* [Required work] The copy must run from the first line of the entries below through the line containing "ist als Dezimalzahl.", restated word for word, with pictures left out.

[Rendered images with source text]

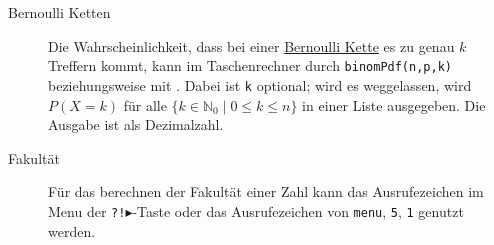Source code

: \documentclass{article}
\begin{document}
\begin{description}
 \item[Bernoulli Ketten] Die Wahrscheinlichkeit, dass bei einer \hyperref[Bernoulli Ketten]{Bernoulli Kette} es zu genau $k$ Treffern kommt, kann im Taschenrechner durch \texttt{binomPdf(n,p,k)} beziehungsweise mit  \arrow {} \arrow {} \arrow {}. Dabei ist \texttt{k} optional; wird es weggelassen, wird $P(X=k)$ für alle $\{k \in \mathbb{N}_0 \mid 0 \leq k \leq n\}$ in einer Liste ausgegeben. Die Ausgabe ist als Dezimalzahl.
 \item[Fakultät] Für das berechnen der Fakultät einer Zahl kann das Ausrufezeichen im Menu der \texttt{?!$\blacktriangleright$}-Taste oder das Ausrufezeichen von \texttt{menu}, \texttt{5}, \texttt{1} genutzt werden. 
\end{description} 
\end{document}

* [Written answer]
Source code

: \documentclass{article}
\begin{document}
\begin{description}
 \item[Bernoulli Ketten] Die Wahrscheinlichkeit, dass bei einer \hyperref[Bernoulli Ketten]{Bernoulli Kette} es zu genau $k$ Treffern kommt, kann im Taschenrechner durch \texttt{binomPdf(n,p,k)} beziehungsweise mit  \arrow {} \arrow {} \arrow {}. Dabei ist \texttt{k} optional; wird es weggelassen, wird $P(X=k)$ für alle $\{k \in \mathbb{N}_0 \mid 0 \leq k \leq n\}$ in einer Liste ausgegeben. Die Ausgabe ist als Dezimalzahl.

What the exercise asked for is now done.